I suppose that episode encapsulates much of the light and the shadow in Mattie’s personality. He could at times be enormously engaging and attractive while at other times infuriating and exasperating. In a sense he was a loveable rogue. His favourite Latin word was gaudeamus. What he will possibly be best remembered for was the notion that time itself, and punctuality especially, was often more a concept than a reality. Few members of our Society have as many stories told about them. These stories usually involve a unique turn of phrase and invariably recount how previous plans had to be abandoned because Mattie was operating from a different plot. However, what is remarkable about such stories is that they are nearly always told with a great deal of humour. The incident at the time may have induced frustration but the subsequent recollection can bring forth nothing but laughter. Mattie was like that. His genuine goodness and good intention was so transparent that it was difficult to remain angry with him for long. That is not to say that he did not possess a steak of determination that could easily descend into stubbornness.
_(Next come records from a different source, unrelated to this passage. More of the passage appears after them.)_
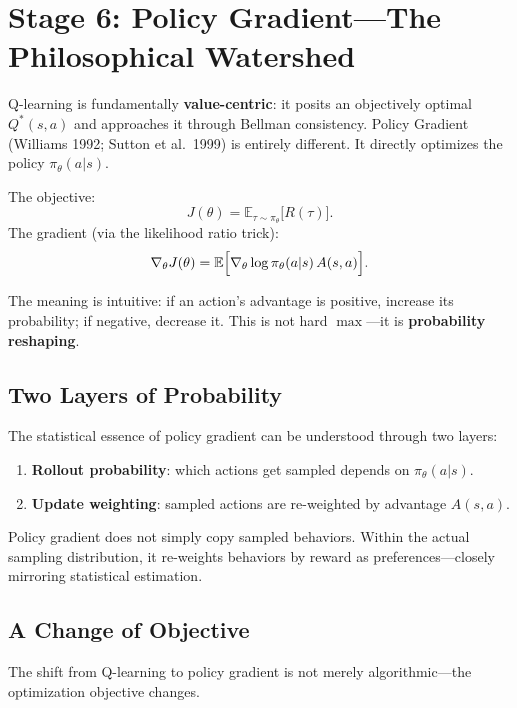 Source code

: \section{Stage 6: Policy Gradient---The Philosophical Watershed}
\label{sec:stage6-pg}

Q-learning is fundamentally \textbf{value-centric}: it posits an objectively optimal $Q^{\ast}(s,a)$ and approaches it through Bellman consistency.
Policy Gradient (Williams 1992; Sutton et al.\ 1999) is entirely different.
It directly optimizes the policy $\pi_\theta(a|s)$.

The objective:
\begin{equation}
J(\theta) = \mathbb{E}_{\tau \sim \pi_\theta}\bigl[R(\tau)\bigr].
\end{equation}
The gradient (via the likelihood ratio trick):
\begin{equation}
\label{eq:pg}
\nabla_\theta J(\theta) = \mathbb{E}\Bigl[\nabla_\theta \log \pi_\theta(a|s)\, A(s,a)\Bigr].
\end{equation}

The meaning is intuitive: if an action's advantage is positive, increase its probability; if negative, decrease it.
This is not hard $\max$---it is \textbf{probability reshaping}.

\subsection{Two Layers of Probability}

The statistical essence of policy gradient can be understood through two layers:
\begin{enumerate}
    \item \textbf{Rollout probability}: which actions get sampled depends on $\pi_\theta(a|s)$.
    \item \textbf{Update weighting}: sampled actions are re-weighted by advantage $A(s,a)$.
\end{enumerate}
Policy gradient does not simply copy sampled behaviors.
Within the actual sampling distribution, it re-weights behaviors by reward as preferences---closely mirroring statistical estimation.

\subsection{A Change of Objective}

The shift from Q-learning to policy gradient is not merely algorithmic---the optimization objective changes.

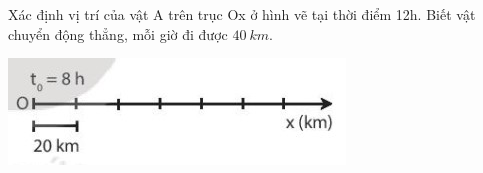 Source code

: \begin{ex}
	Xác định vị trí của vật A trên trục Ox ở hình vẽ tại thời điểm 12h. Biết vật chuyển động thẳng, mỗi giờ đi được $\SI{40}{km}$.
	
	\begin{center}
		\includegraphics[scale=1]{figs/G10Y25B3-9}
	\end{center}
\end{ex}

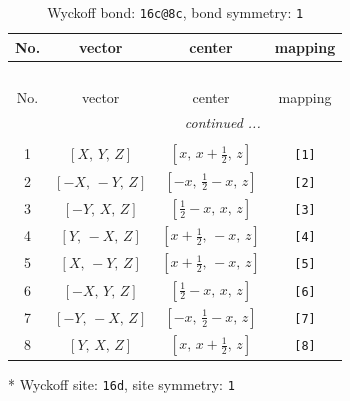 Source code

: \documentclass[fleqn,8pt]{jsarticle}
\begin{document}
\renewcommand{\arraystretch}{1.2}
\begin{longtable}{cccc}
\caption{Wyckoff bond: {\tt 16c@8c}, bond symmetry: {\tt 1}}
 \\
 \hline \hline
No. & vector & center & mapping \\ \hline \endfirsthead

\multicolumn{3}{l}{\tablename\ \thetable{}} \\
 \hline \hline
No. & vector & center & mapping \\ \hline \endhead

 \hline \hline
\multicolumn{3}{r}{\footnotesize\it continued ...} \\ \endfoot

 \hline \hline
\multicolumn{3}{r}{} \\ \endlastfoot

1 & $\left[ X,\, Y,\, Z \right]$ & $\left[ x,\, x + \frac{1}{2},\, z \right]$ & {\tt [1]} \\ \hline
2 & $\left[ - X,\, - Y,\, Z \right]$ & $\left[ - x,\, \frac{1}{2} - x,\, z \right]$ & {\tt [2]} \\ \hline
3 & $\left[ - Y,\, X,\, Z \right]$ & $\left[ \frac{1}{2} - x,\, x,\, z \right]$ & {\tt [3]} \\ \hline
4 & $\left[ Y,\, - X,\, Z \right]$ & $\left[ x + \frac{1}{2},\, - x,\, z \right]$ & {\tt [4]} \\ \hline
5 & $\left[ X,\, - Y,\, Z \right]$ & $\left[ x + \frac{1}{2},\, - x,\, z \right]$ & {\tt [5]} \\ \hline
6 & $\left[ - X,\, Y,\, Z \right]$ & $\left[ \frac{1}{2} - x,\, x,\, z \right]$ & {\tt [6]} \\ \hline
7 & $\left[ - Y,\, - X,\, Z \right]$ & $\left[ - x,\, \frac{1}{2} - x,\, z \right]$ & {\tt [7]} \\ \hline
8 & $\left[ Y,\, X,\, Z \right]$ & $\left[ x,\, x + \frac{1}{2},\, z \right]$ & {\tt [8]} \\
\end{longtable}
* Wyckoff site: {\tt 16d}, site symmetry: {\tt 1}
\renewcommand{\arraystretch}{1.2}
\end{document}
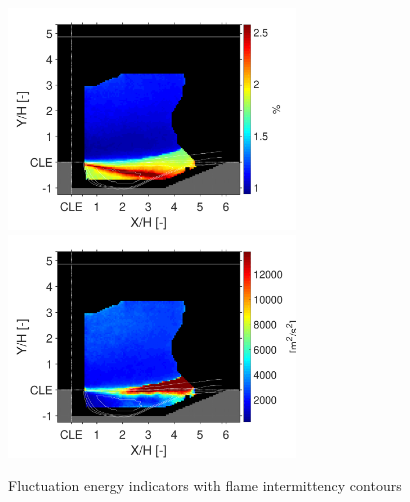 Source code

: \begin{figure}
\centering
{}
        {\includegraphics[width=3in, trim=0.3in 0in 0.1in 0.1in, clip]{figures/B1/whole_statistics/B1_TI}}
        \hspace{0.2in}
{\includegraphics[width=3in,trim=0 0 1.3cm 0, clip]{figures/B1/whole_statistics/B1_TKE}
}
\caption{Fluctuation energy indicators with flame intermittency contours}\label{fig:ch3_UxTKETI_PIVPLIF}
\end{figure}

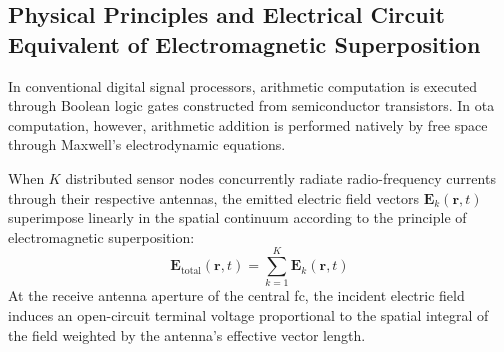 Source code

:\documentclass[Markos_Delaportas_1316.tex]{subfiles}
\begin{document}
\subsection{Physical Principles and Electrical Circuit Equivalent of
Electromagnetic Superposition}
\label{subsec:physical_circuit_superposition}
In conventional digital signal processors, arithmetic computation is
executed through Boolean logic
gates constructed from semiconductor transistors. In \gls{ota}
computation, however, arithmetic addition
is performed natively by free space through Maxwell's electrodynamic equations.

When $K$ distributed sensor nodes concurrently radiate
radio-frequency currents through their respective
antennas, the emitted electric field vectors
$\mathbf{E}_k(\mathbf{r}, t)$ superimpose linearly in the
spatial continuum according to the principle of electromagnetic superposition:
\begin{equation}
    \mathbf{E}_{\text{total}}(\mathbf{r}, t) = \sum_{k=1}^{K}
    \mathbf{E}_k(\mathbf{r}, t)
    \label{eq:maxwell_superposition}
\end{equation}
At the receive antenna aperture of the central \gls{fc}, the incident
electric field induces an open-circuit
terminal voltage proportional to the spatial integral of the field
weighted by the antenna's effective vector length.
\end{document}
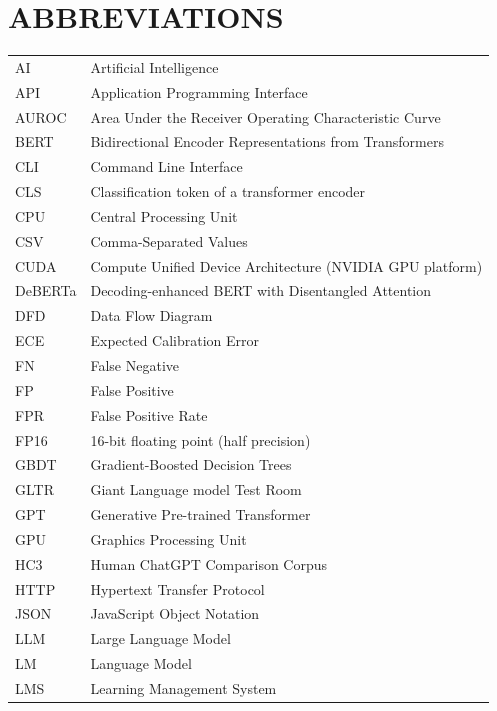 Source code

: \chapter*{ABBREVIATIONS}
\begingroup
\renewcommand{\arraystretch}{1.12}
\begin{longtable}{@{}p{3.0cm}p{11.0cm}@{}}
AI      & Artificial Intelligence \\
API     & Application Programming Interface \\
AUROC   & Area Under the Receiver Operating Characteristic Curve \\
BERT    & Bidirectional Encoder Representations from Transformers \\
CLI     & Command Line Interface \\
CLS     & Classification token of a transformer encoder \\
CPU     & Central Processing Unit \\
CSV     & Comma-Separated Values \\
CUDA    & Compute Unified Device Architecture (NVIDIA GPU platform) \\
DeBERTa & Decoding-enhanced BERT with Disentangled Attention \\
DFD     & Data Flow Diagram \\
ECE     & Expected Calibration Error \\
FN      & False Negative \\
FP      & False Positive \\
FPR     & False Positive Rate \\
FP16    & 16-bit floating point (half precision) \\
GBDT    & Gradient-Boosted Decision Trees \\
GLTR    & Giant Language model Test Room \\
GPT     & Generative Pre-trained Transformer \\
GPU     & Graphics Processing Unit \\
HC3     & Human ChatGPT Comparison Corpus \\
HTTP    & Hypertext Transfer Protocol \\
JSON    & JavaScript Object Notation \\
LLM     & Large Language Model \\
LM      & Language Model \\
LMS     & Learning Management System \\

\end{longtable}
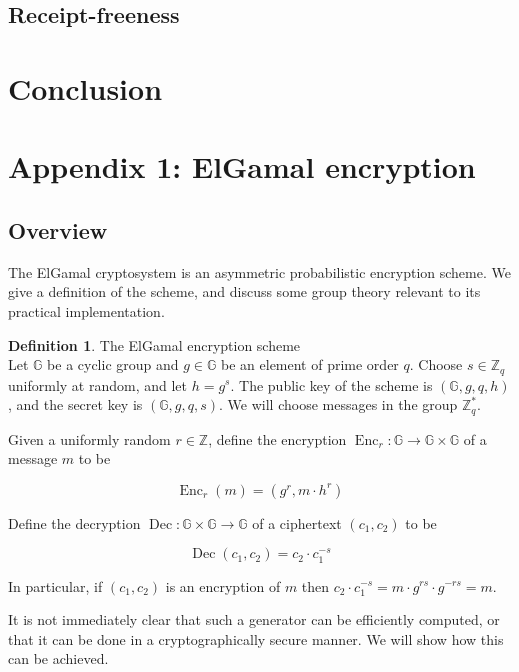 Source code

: \documentclass[11pt,twoside,a4paper]{article}
\DeclareMathOperator{\Enc}{Enc}
\DeclareMathOperator{\Dec}{Dec}
\theoremstyle{definition}
\newtheorem{definition}{Definition}[section]
\begin{document}
\subsection{Receipt-freeness}
\section{Conclusion}
\vfill\pagebreak
\section{Appendix 1: ElGamal encryption}\label{app-elgamal}
\subsection{Overview}
The ElGamal cryptosystem is an asymmetric probabilistic encryption scheme. We give a definition of the scheme, and discuss some group theory relevant to its practical implementation.
\begin{definition}{The ElGamal encryption scheme}\\
    Let \(\mathbb{G}\) be a cyclic group and \(g\in\mathbb{G}\) be an element of prime order \(q\). Choose \(s\in\mathbb{Z}_q\) uniformly at random, and let \(h=g^s\). The public key of the scheme is \((\mathbb{G}, g, q, h)\), and the secret key is \((\mathbb{G}, g, q, s)\). We will choose messages in the group \(\mathbb{Z}^*_q\).

    Given a uniformly random \(r\in\mathbb{Z}\), define the encryption \(\Enc_r:\mathbb{G}\rightarrow\mathbb{G}\times\mathbb{G}\) of a message \(m\) to be
    
    \[\Enc_r(m) = (g^r, m\cdot h^r)\]

    Define the decryption \(\Dec:\mathbb{G}\times\mathbb{G}\rightarrow \mathbb{G}\) of a ciphertext \((c_1, c_2)\) to be
    
    \[\Dec(c_1,c_2)=c_2\cdot c_1^{-s}\]

    In particular, if \((c_1,c_2)\) is an encryption of \(m\) then \(c_2\cdot c_1^{-s}=m\cdot g^{rs}\cdot g^{-rs}=m\).
\end{definition}
It is not immediately clear that such a generator can be efficiently computed, or that it can be done in a cryptographically secure manner. We will show how this can be achieved.
\end{document}
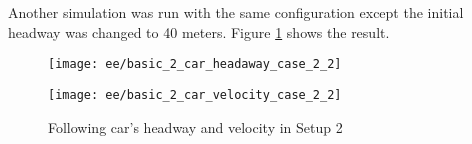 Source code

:	Another simulation was run with the same configuration except the initial headway was changed to 40 meters. Figure \ref{fig:basic2car_case_2} shows the result.
	\begin{figure}
		\centering
		\begin{minipage}{.5\textwidth}
			\centering
			\texttt{[image: ee/basic\_2\_car\_headaway\_case\_2\_2]}
		\end{minipage}\hfill
		\begin{minipage}{.5\textwidth}
			\centering
			\texttt{[image: ee/basic\_2\_car\_velocity\_case\_2\_2]}
		\end{minipage}
		\caption{Following car's headway and velocity in Setup 2}
		\label{fig:basic2car_case_2}
	\end{figure}
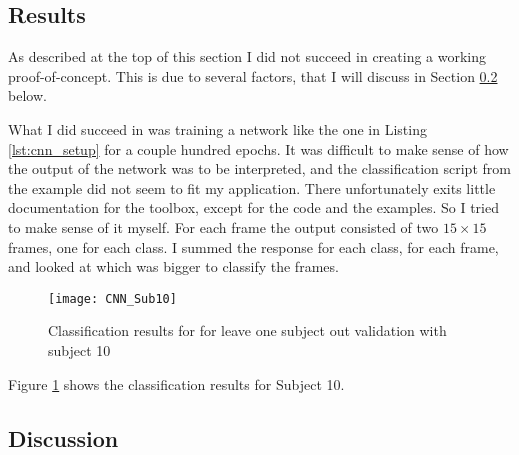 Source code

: \documentclass[Main]{subfiles}
\begin{document}
	\subsection{Results} %
		\label{sub:cnn_results}
		As described at the top of this section I did not succeed in creating a working proof-of-concept.
		This is due to several factors, that I will discuss in Section \ref{sub:cnn_discussion} below.

		What I did succeed in was training a network like the one in Listing \ref{lst:cnn_setup} for a couple hundred epochs.
		It was difficult to make sense of how the output of the network was to be interpreted, and the classification script from the example did not seem to fit my application.
		There unfortunately exits little documentation for the toolbox, except for the code and the examples.
		So I tried to make sense of it myself.
		For each frame the output consisted of two $15\times15$ frames, one for each class.
		I summed the response for each class, for each frame, and looked at which was bigger to classify the frames.
		\begin{figure}[H]
			\begin{center}
				\texttt{[image: CNN\_Sub10]}
			\end{center}
			\caption{Classification results for for leave one subject out validation with subject 10}
			\label{fig:Results_sub10}
		\end{figure}
		Figure \ref{fig:Results_sub10} shows the classification results for Subject 10. 





		


	\subsection{Discussion} %
		\label{sub:cnn_discussion}
		


	
\end{document}
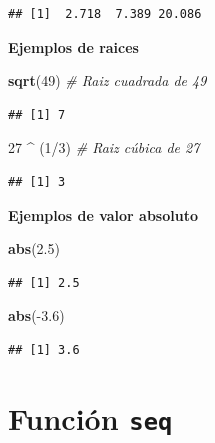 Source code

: \documentclass[10pt,]{krantz}
\makeatletter
\newenvironment{Shaded}{\begin{snugshade}}{\end{snugshade}}
\newcommand{\KeywordTok}[1]{\textcolor[rgb]{0.13,0.29,0.53}{\textbf{{#1}}}}
\newcommand{\DecValTok}[1]{\textcolor[rgb]{0.00,0.00,0.81}{{#1}}}
\newcommand{\FloatTok}[1]{\textcolor[rgb]{0.00,0.00,0.81}{{#1}}}
\newcommand{\StringTok}[1]{\textcolor[rgb]{0.31,0.60,0.02}{{#1}}}
\newcommand{\CommentTok}[1]{\textcolor[rgb]{0.56,0.35,0.01}{\textit{{#1}}}}
\newcommand{\NormalTok}[1]{{#1}}
\newenvironment{kframe}{%
\medskip{}
\setlength{\fboxsep}{.8em}
 \def\at@end@of@kframe{}%
 \ifinner\ifhmode%
  \def\at@end@of@kframe{\end{minipage}}%
  \begin{minipage}{\columnwidth}%
 \fi\fi%
 \def\FrameCommand##1{\hskip\@totalleftmargin \hskip-\fboxsep
 \colorbox{shadecolor}{##1}\hskip-\fboxsep
     \hskip-\linewidth \hskip-\@totalleftmargin \hskip\columnwidth}%
 \MakeFramed {\advance\hsize-\width
   \@totalleftmargin\z@ \linewidth\hsize
   \@setminipage}}%
 {\par\unskip\endMakeFramed%
 \at@end@of@kframe}
\renewenvironment{Shaded}{\begin{kframe}}{\end{kframe}}
\makeatother
\begin{document}
\begin{verbatim}
## [1]  2.718  7.389 20.086
\end{verbatim}

\textbf{Ejemplos de raices}

\begin{Shaded}
\begin{Highlighting}[]
\KeywordTok{sqrt}\NormalTok{(}\DecValTok{49}\NormalTok{)  }\CommentTok{# Raiz cuadrada de 49}
\end{Highlighting}
\end{Shaded}

\begin{verbatim}
## [1] 7
\end{verbatim}

\begin{Shaded}
\begin{Highlighting}[]
\DecValTok{27} \NormalTok{^}\StringTok{ }\NormalTok{(}\DecValTok{1}\NormalTok{/}\DecValTok{3}\NormalTok{)  }\CommentTok{# Raiz cúbica de 27}
\end{Highlighting}
\end{Shaded}

\begin{verbatim}
## [1] 3
\end{verbatim}

\textbf{Ejemplos de valor absoluto}

\begin{Shaded}
\begin{Highlighting}[]
\KeywordTok{abs}\NormalTok{(}\FloatTok{2.5}\NormalTok{)}
\end{Highlighting}
\end{Shaded}

\begin{verbatim}
## [1] 2.5
\end{verbatim}

\begin{Shaded}
\begin{Highlighting}[]
\KeywordTok{abs}\NormalTok{(-}\FloatTok{3.6}\NormalTok{)}
\end{Highlighting}
\end{Shaded}

\begin{verbatim}
## [1] 3.6
\end{verbatim}

\section{\texorpdfstring{Función \texttt{seq} 
}{Función seq  }}\label{funcion-seq}
\end{document}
Mattie had a none too subtle way of preparing the ground to achieve his objective. As mentioned earlier, after 1996 he longed to return to the mission in Liberia though he was now more than 81 years of age. I can count at least eight times in these intervening years when he approached us about the possibilities of returning. He would begin with a huge effort at plamas but his native honesty inadvertently sabotaged his best efforts. He would begin by saying something like “Well now you’re a big man in this our Society [reflect a little and decide that this was not entirely true] then say …… well not exactly a big man [and realise that this may not be exactly the best route to go] and finish by saying …… what am I saying sure of course you are a big man”. Of course, by this time the object of the plamas was totally undone.

After 1996 he spent six happy if not entirely contented years in Claregalway where again he befriended so many people in the locality. Increasing ill-health necessitated his transfer to Cork for medical supervision in the second half of 2002. As Damian said yesterday, his heart never really rested here but again he claimed the affection of all, not least the very caring staff of St Teresa’s nursing unit.

So, as we say our final farewell to Mattie this afternoon we know we will miss him dearly. No longer will we look for him in every place but the place he told us he would be and where we arranged to meet. Now we will look for him in the very presence of God himself. Because God has told us that it is so. It is Jesus’ wish that we be with him as our gospel proclaimed to us today. God has desired Mattie since his very conception to be with him for all eternity. We trust that he is already on the way.

Ar dheis lamh De go raibh a anam dilis.